WHAT YOU SHOULD DO: Find the word "endroit" in the data below and copy each line that holds it.
--- START ---
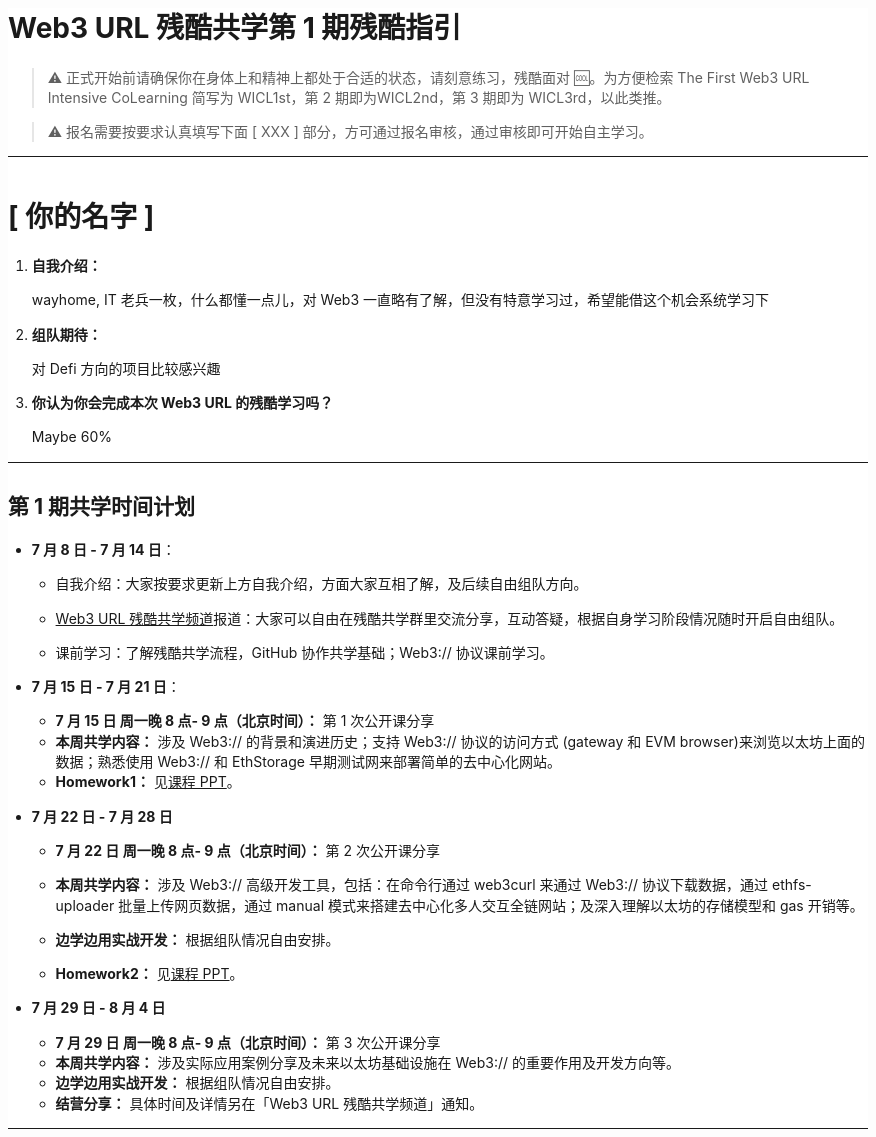# Web3 URL 残酷共学第 1 期残酷指引

> ⚠️ 正式开始前请确保你在身体上和精神上都处于合适的状态，请刻意练习，残酷面对 🆒。为方便检索 The First Web3 URL Intensive CoLearning 简写为 WICL1st，第 2 期即为WICL2nd，第 3 期即为 WICL3rd，以此类推。

> ⚠️ 报名需要按要求认真填写下面 [ XXX ] 部分，方可通过报名审核，通过审核即可开始自主学习。

---

# [ 你的名字 ]

1. **自我介绍：**

   wayhome, IT 老兵一枚，什么都懂一点儿，对 Web3 一直略有了解，但没有特意学习过，希望能借这个机会系统学习下

2. **组队期待：**


   对 Defi 方向的项目比较感兴趣


3. **你认为你会完成本次 Web3 URL 的残酷学习吗？**

   Maybe 60%

---

## 第 1 期共学时间计划

- **7 月 8 日 - 7 月 14 日**：

  - 自我介绍：大家按要求更新上方自我介绍，方面大家互相了解，及后续自由组队方向。

  -  [Web3 URL 残酷共学频道](https://t.me/LXDAO/8748)报道：大家可以自由在残酷共学群里交流分享，互动答疑，根据自身学习阶段情况随时开启自由组队。

  - 课前学习：了解残酷共学流程，GitHub 协作共学基础；Web3:// 协议课前学习。

- **7 月 15 日 - 7 月 21 日**：

  - **7 月 15 日 周一晚 8 点- 9 点（北京时间）：** 第 1 次公开课分享
  - **本周共学内容：** 涉及 Web3://  的背景和演进历史；支持 Web3://  协议的访问方式 (gateway 和 EVM browser)来浏览以太坊上面的数据；熟悉使用 Web3://  和 EthStorage 早期测试网来部署简单的去中心化网站。
  - **Homework1：** 见[课程 PPT](https://docs.google.com/presentation/d/1egJUKJrjC9wjkmOF9sLBkTSwHpd6hl8FXkWehPW7kFk/edit#slide=id.g1754f50a55c_0_11)。

- **7 月 22 日 - 7 月 28 日**
  - **7 月 22 日 周一晚 8 点- 9 点（北京时间）：** 第 2 次公开课分享

  - **本周共学内容：** 涉及 Web3://  高级开发工具，包括：在命令行通过 web3curl 来通过 Web3://  协议下载数据，通过 ethfs-uploader 批量上传网页数据，通过 manual 模式来搭建去中心化多人交互全链网站；及深入理解以太坊的存储模型和 gas 开销等。
  - **边学边用实战开发：** 根据组队情况自由安排。
  - **Homework2：** 见[课程 PPT](https://docs.google.com/presentation/d/1egJUKJrjC9wjkmOF9sLBkTSwHpd6hl8FXkWehPW7kFk/edit#slide=id.g1754f50a55c_0_11)。

- **7 月 29 日 - 8 月 4 日**
  - **7 月 29 日 周一晚 8 点- 9 点（北京时间）：** 第 3 次公开课分享
  - **本周共学内容：** 涉及实际应用案例分享及未来以太坊基础设施在 Web3://  的重要作用及开发方向等。
  - **边学边用实战开发：** 根据组队情况自由安排。
  - **结营分享：** 具体时间及详情另在「Web3 URL 残酷共学频道」通知。

---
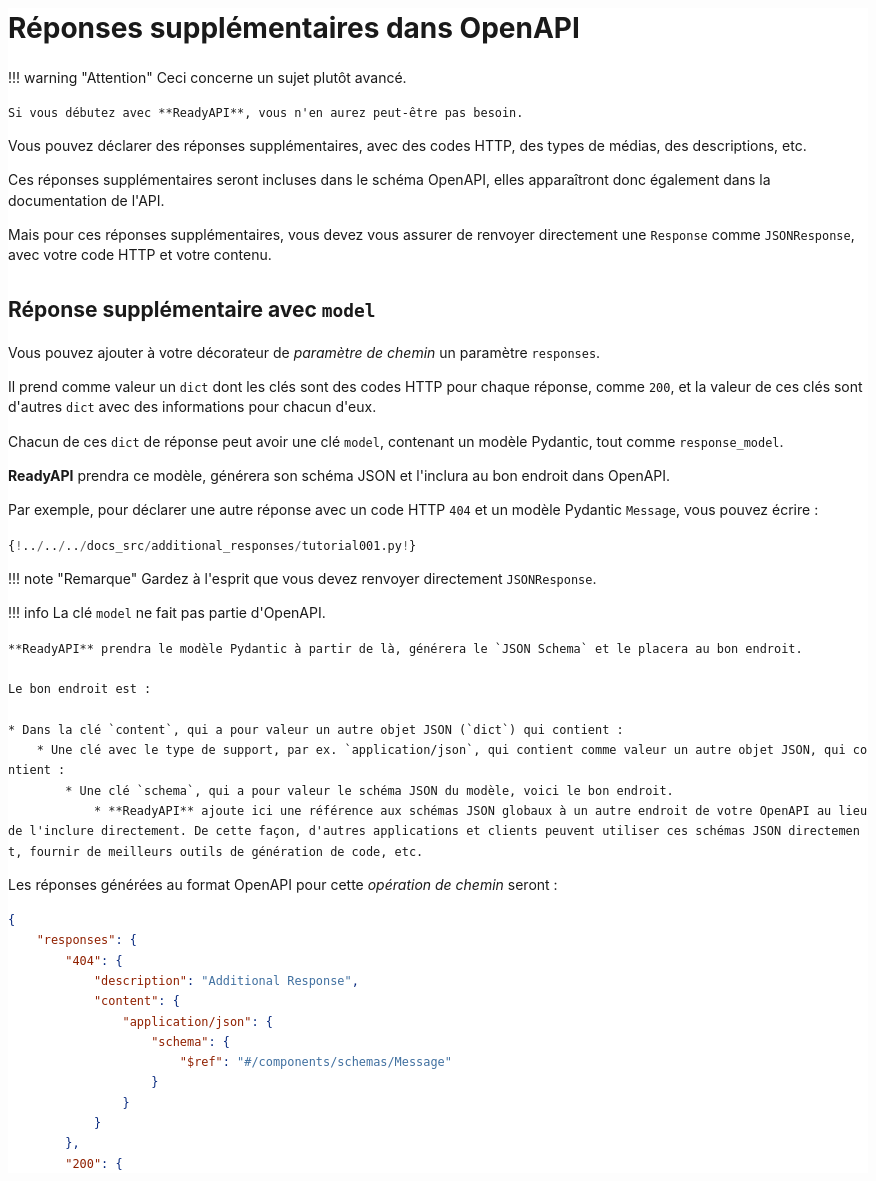 # Réponses supplémentaires dans OpenAPI

!!! warning "Attention"
    Ceci concerne un sujet plutôt avancé.

    Si vous débutez avec **ReadyAPI**, vous n'en aurez peut-être pas besoin.

Vous pouvez déclarer des réponses supplémentaires, avec des codes HTTP, des types de médias, des descriptions, etc.

Ces réponses supplémentaires seront incluses dans le schéma OpenAPI, elles apparaîtront donc également dans la documentation de l'API.

Mais pour ces réponses supplémentaires, vous devez vous assurer de renvoyer directement une `Response` comme `JSONResponse`, avec votre code HTTP et votre contenu.

## Réponse supplémentaire avec `model`

Vous pouvez ajouter à votre décorateur de *paramètre de chemin* un paramètre `responses`.

Il prend comme valeur un `dict` dont les clés sont des codes HTTP pour chaque réponse, comme `200`, et la valeur de ces clés sont d'autres `dict` avec des informations pour chacun d'eux.

Chacun de ces `dict` de réponse peut avoir une clé `model`, contenant un modèle Pydantic, tout comme `response_model`.

**ReadyAPI** prendra ce modèle, générera son schéma JSON et l'inclura au bon endroit dans OpenAPI.

Par exemple, pour déclarer une autre réponse avec un code HTTP `404` et un modèle Pydantic `Message`, vous pouvez écrire :

```Python hl_lines="18 22"
{!../../../docs_src/additional_responses/tutorial001.py!}
```

!!! note "Remarque"
    Gardez à l'esprit que vous devez renvoyer directement `JSONResponse`.

!!! info
    La clé `model` ne fait pas partie d'OpenAPI.

    **ReadyAPI** prendra le modèle Pydantic à partir de là, générera le `JSON Schema` et le placera au bon endroit.

    Le bon endroit est :

    * Dans la clé `content`, qui a pour valeur un autre objet JSON (`dict`) qui contient :
        * Une clé avec le type de support, par ex. `application/json`, qui contient comme valeur un autre objet JSON, qui contient :
            * Une clé `schema`, qui a pour valeur le schéma JSON du modèle, voici le bon endroit.
                * **ReadyAPI** ajoute ici une référence aux schémas JSON globaux à un autre endroit de votre OpenAPI au lieu de l'inclure directement. De cette façon, d'autres applications et clients peuvent utiliser ces schémas JSON directement, fournir de meilleurs outils de génération de code, etc.

Les réponses générées au format OpenAPI pour cette *opération de chemin* seront :

```JSON hl_lines="3-12"
{
    "responses": {
        "404": {
            "description": "Additional Response",
            "content": {
                "application/json": {
                    "schema": {
                        "$ref": "#/components/schemas/Message"
                    }
                }
            }
        },
        "200": {
```
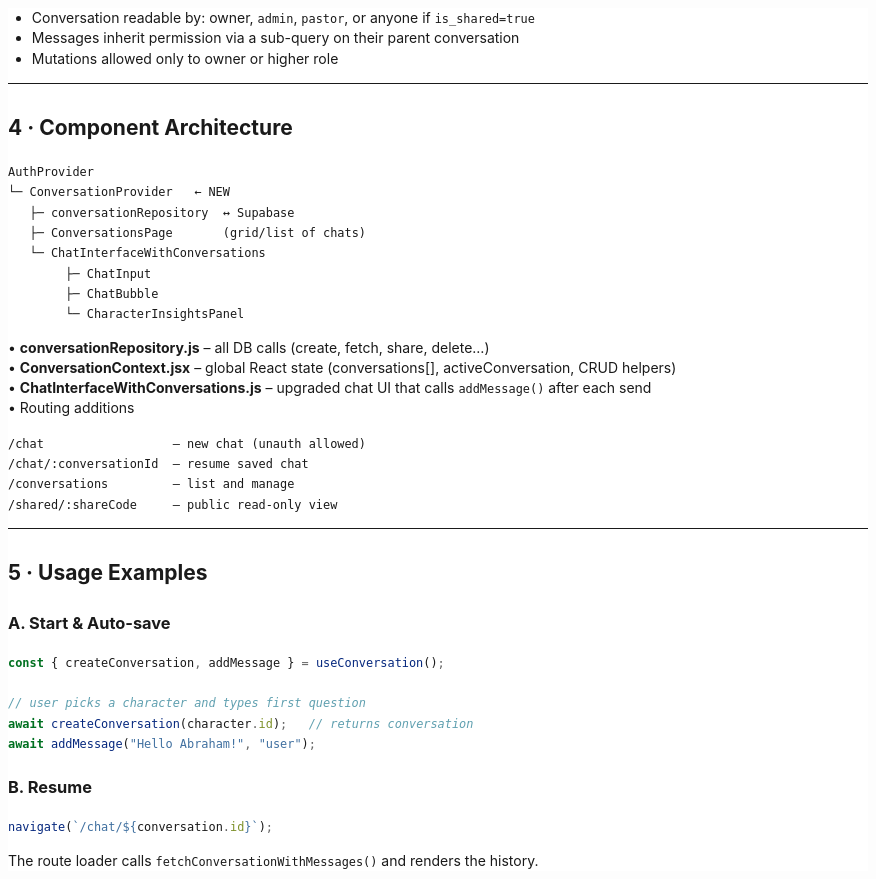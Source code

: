 * Conversation readable by: owner, `admin`, `pastor`, or anyone if `is_shared=true`
* Messages inherit permission via a sub-query on their parent conversation
* Mutations allowed only to owner or higher role

---

## 4 · Component Architecture

```
AuthProvider
└─ ConversationProvider   ← NEW
   ├─ conversationRepository  ↔ Supabase
   ├─ ConversationsPage       (grid/list of chats)
   └─ ChatInterfaceWithConversations
        ├─ ChatInput
        ├─ ChatBubble
        └─ CharacterInsightsPanel
```

• **conversationRepository.js** – all DB calls (create, fetch, share, delete…)  
• **ConversationContext.jsx** – global React state (conversations[], activeConversation, CRUD helpers)  
• **ChatInterfaceWithConversations.js** – upgraded chat UI that calls `addMessage()` after each send  
• Routing additions  
  ```
  /chat                  – new chat (unauth allowed)  
  /chat/:conversationId  – resume saved chat  
  /conversations         – list and manage  
  /shared/:shareCode     – public read-only view
  ```

---

## 5 · Usage Examples

### A. Start & Auto-save

```js
const { createConversation, addMessage } = useConversation();

// user picks a character and types first question
await createConversation(character.id);   // returns conversation
await addMessage("Hello Abraham!", "user");
```

### B. Resume

```js
navigate(`/chat/${conversation.id}`);
```

The route loader calls `fetchConversationWithMessages()` and renders the history.
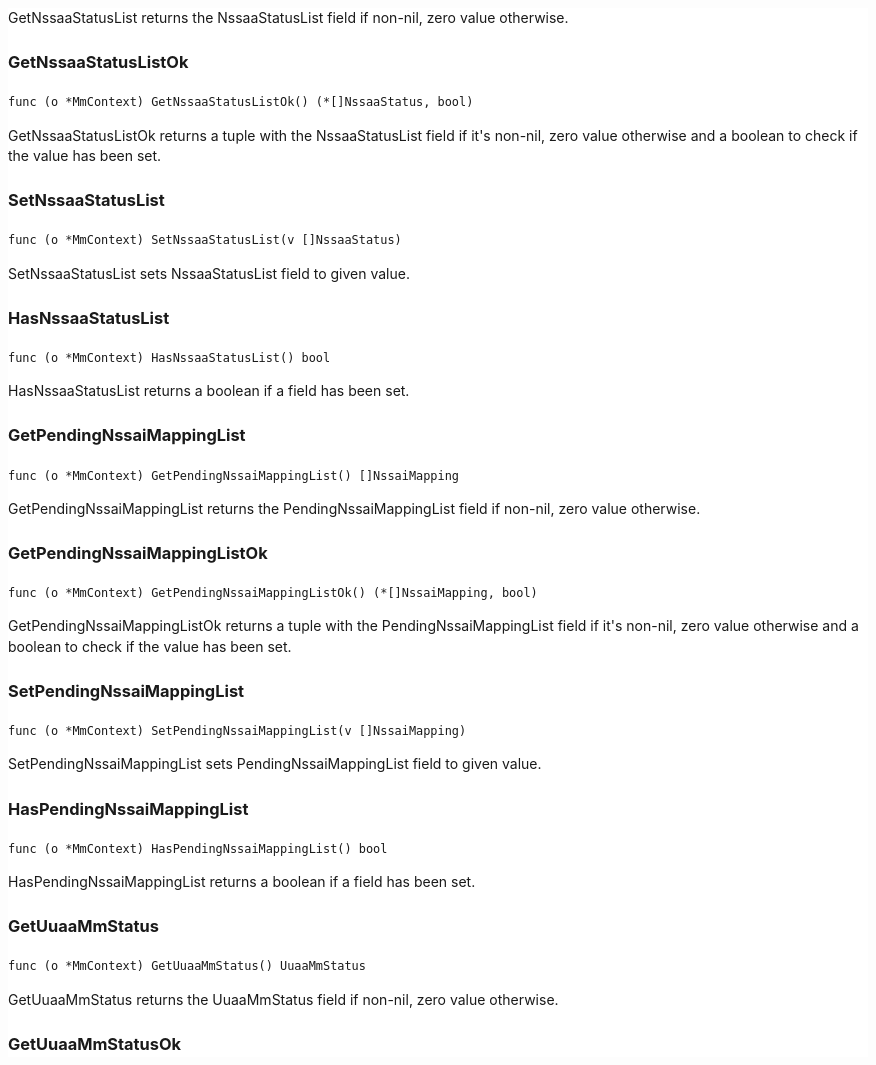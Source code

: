 GetNssaaStatusList returns the NssaaStatusList field if non-nil, zero value otherwise.

### GetNssaaStatusListOk

`func (o *MmContext) GetNssaaStatusListOk() (*[]NssaaStatus, bool)`

GetNssaaStatusListOk returns a tuple with the NssaaStatusList field if it's non-nil, zero value otherwise
and a boolean to check if the value has been set.

### SetNssaaStatusList

`func (o *MmContext) SetNssaaStatusList(v []NssaaStatus)`

SetNssaaStatusList sets NssaaStatusList field to given value.

### HasNssaaStatusList

`func (o *MmContext) HasNssaaStatusList() bool`

HasNssaaStatusList returns a boolean if a field has been set.

### GetPendingNssaiMappingList

`func (o *MmContext) GetPendingNssaiMappingList() []NssaiMapping`

GetPendingNssaiMappingList returns the PendingNssaiMappingList field if non-nil, zero value otherwise.

### GetPendingNssaiMappingListOk

`func (o *MmContext) GetPendingNssaiMappingListOk() (*[]NssaiMapping, bool)`

GetPendingNssaiMappingListOk returns a tuple with the PendingNssaiMappingList field if it's non-nil, zero value otherwise
and a boolean to check if the value has been set.

### SetPendingNssaiMappingList

`func (o *MmContext) SetPendingNssaiMappingList(v []NssaiMapping)`

SetPendingNssaiMappingList sets PendingNssaiMappingList field to given value.

### HasPendingNssaiMappingList

`func (o *MmContext) HasPendingNssaiMappingList() bool`

HasPendingNssaiMappingList returns a boolean if a field has been set.

### GetUuaaMmStatus

`func (o *MmContext) GetUuaaMmStatus() UuaaMmStatus`

GetUuaaMmStatus returns the UuaaMmStatus field if non-nil, zero value otherwise.

### GetUuaaMmStatusOk
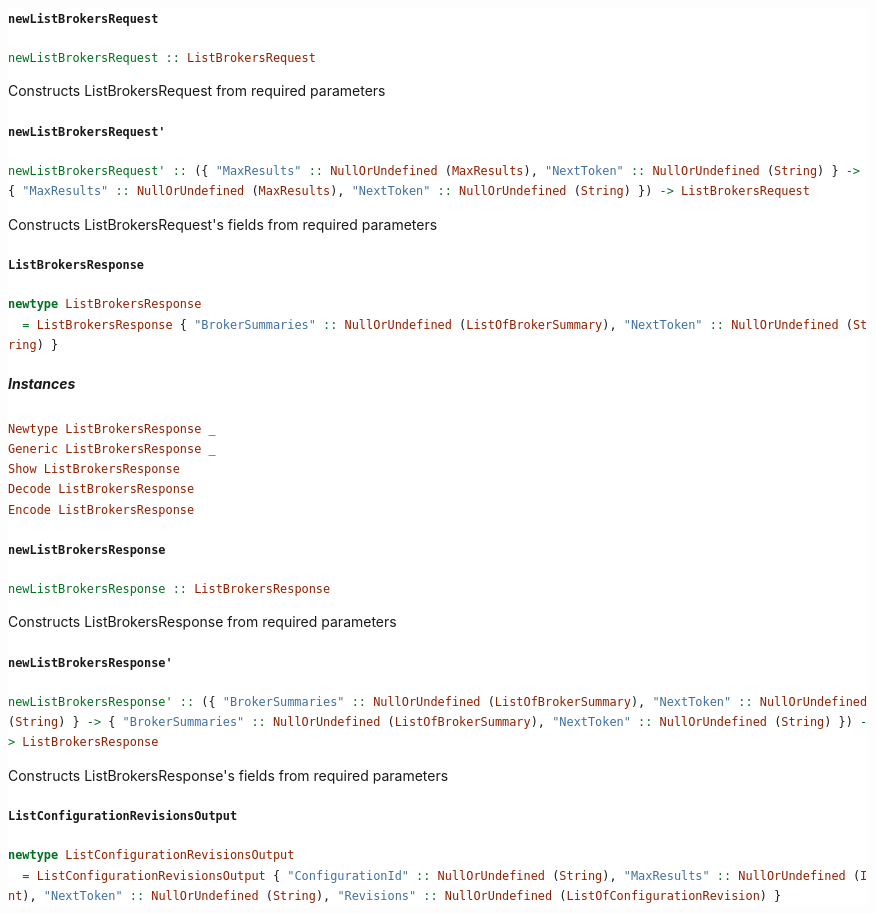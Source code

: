 #### `newListBrokersRequest`

``` purescript
newListBrokersRequest :: ListBrokersRequest
```

Constructs ListBrokersRequest from required parameters

#### `newListBrokersRequest'`

``` purescript
newListBrokersRequest' :: ({ "MaxResults" :: NullOrUndefined (MaxResults), "NextToken" :: NullOrUndefined (String) } -> { "MaxResults" :: NullOrUndefined (MaxResults), "NextToken" :: NullOrUndefined (String) }) -> ListBrokersRequest
```

Constructs ListBrokersRequest's fields from required parameters

#### `ListBrokersResponse`

``` purescript
newtype ListBrokersResponse
  = ListBrokersResponse { "BrokerSummaries" :: NullOrUndefined (ListOfBrokerSummary), "NextToken" :: NullOrUndefined (String) }
```

##### Instances
``` purescript
Newtype ListBrokersResponse _
Generic ListBrokersResponse _
Show ListBrokersResponse
Decode ListBrokersResponse
Encode ListBrokersResponse
```

#### `newListBrokersResponse`

``` purescript
newListBrokersResponse :: ListBrokersResponse
```

Constructs ListBrokersResponse from required parameters

#### `newListBrokersResponse'`

``` purescript
newListBrokersResponse' :: ({ "BrokerSummaries" :: NullOrUndefined (ListOfBrokerSummary), "NextToken" :: NullOrUndefined (String) } -> { "BrokerSummaries" :: NullOrUndefined (ListOfBrokerSummary), "NextToken" :: NullOrUndefined (String) }) -> ListBrokersResponse
```

Constructs ListBrokersResponse's fields from required parameters

#### `ListConfigurationRevisionsOutput`

``` purescript
newtype ListConfigurationRevisionsOutput
  = ListConfigurationRevisionsOutput { "ConfigurationId" :: NullOrUndefined (String), "MaxResults" :: NullOrUndefined (Int), "NextToken" :: NullOrUndefined (String), "Revisions" :: NullOrUndefined (ListOfConfigurationRevision) }
```
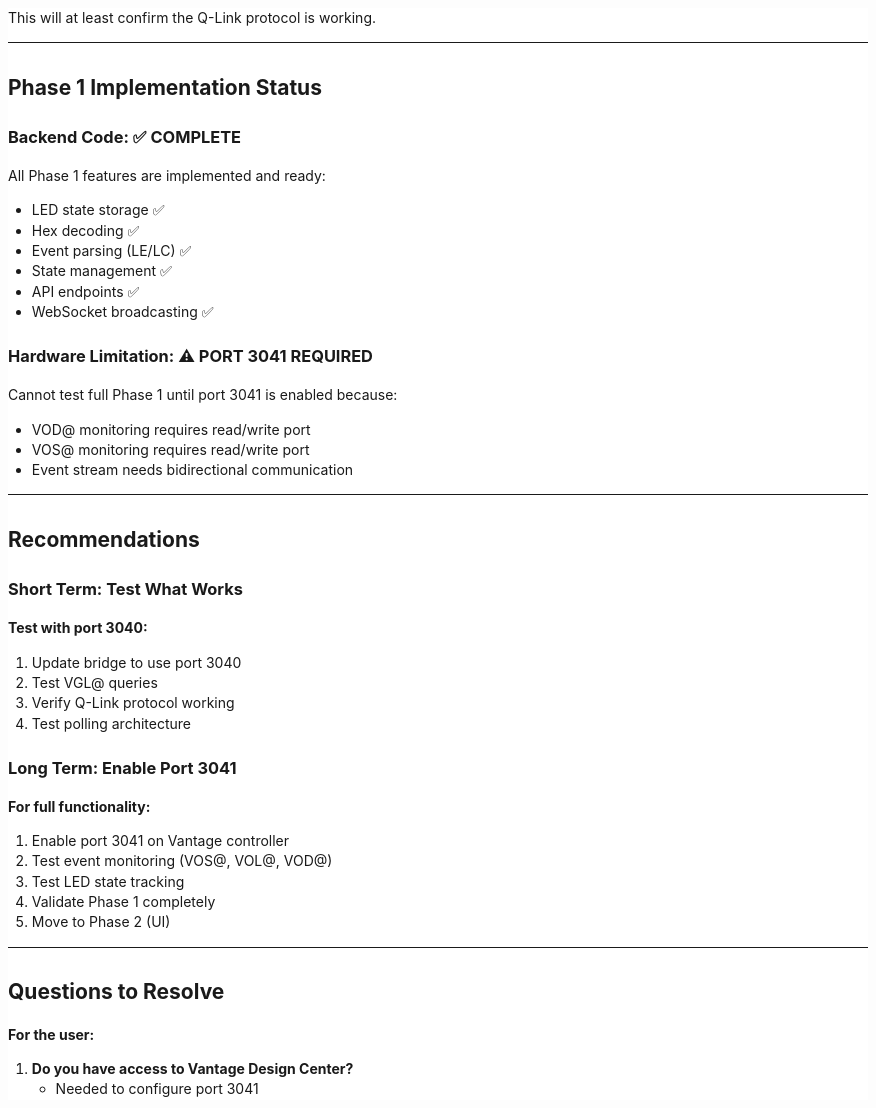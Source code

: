 This will at least confirm the Q-Link protocol is working.

---

## Phase 1 Implementation Status

### Backend Code: ✅ COMPLETE

All Phase 1 features are implemented and ready:
- LED state storage ✅
- Hex decoding ✅
- Event parsing (LE/LC) ✅
- State management ✅
- API endpoints ✅
- WebSocket broadcasting ✅

### Hardware Limitation: ⚠️ PORT 3041 REQUIRED

Cannot test full Phase 1 until port 3041 is enabled because:
- VOD@ monitoring requires read/write port
- VOS@ monitoring requires read/write port
- Event stream needs bidirectional communication

---

## Recommendations

### Short Term: Test What Works

**Test with port 3040:**
1. Update bridge to use port 3040
2. Test VGL@ queries
3. Verify Q-Link protocol working
4. Test polling architecture

### Long Term: Enable Port 3041

**For full functionality:**
1. Enable port 3041 on Vantage controller
2. Test event monitoring (VOS@, VOL@, VOD@)
3. Test LED state tracking
4. Validate Phase 1 completely
5. Move to Phase 2 (UI)

---

## Questions to Resolve

**For the user:**

1. **Do you have access to Vantage Design Center?**
   - Needed to configure port 3041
--- END ---
ANSWER FOR THIS EXERCISE:
**ReadyAPI** prendra ce modèle, générera son schéma JSON et l'inclura au bon endroit dans OpenAPI.
    **ReadyAPI** prendra le modèle Pydantic à partir de là, générera le `JSON Schema` et le placera au bon endroit.
    Le bon endroit est :
            * Une clé `schema`, qui a pour valeur le schéma JSON du modèle, voici le bon endroit.
                * **ReadyAPI** ajoute ici une référence aux schémas JSON globaux à un autre endroit de votre OpenAPI au lieu de l'inclure directement. De cette façon, d'autres applications et clients peuvent utiliser ces schémas JSON directement, fournir de meilleurs outils de génération de code, etc.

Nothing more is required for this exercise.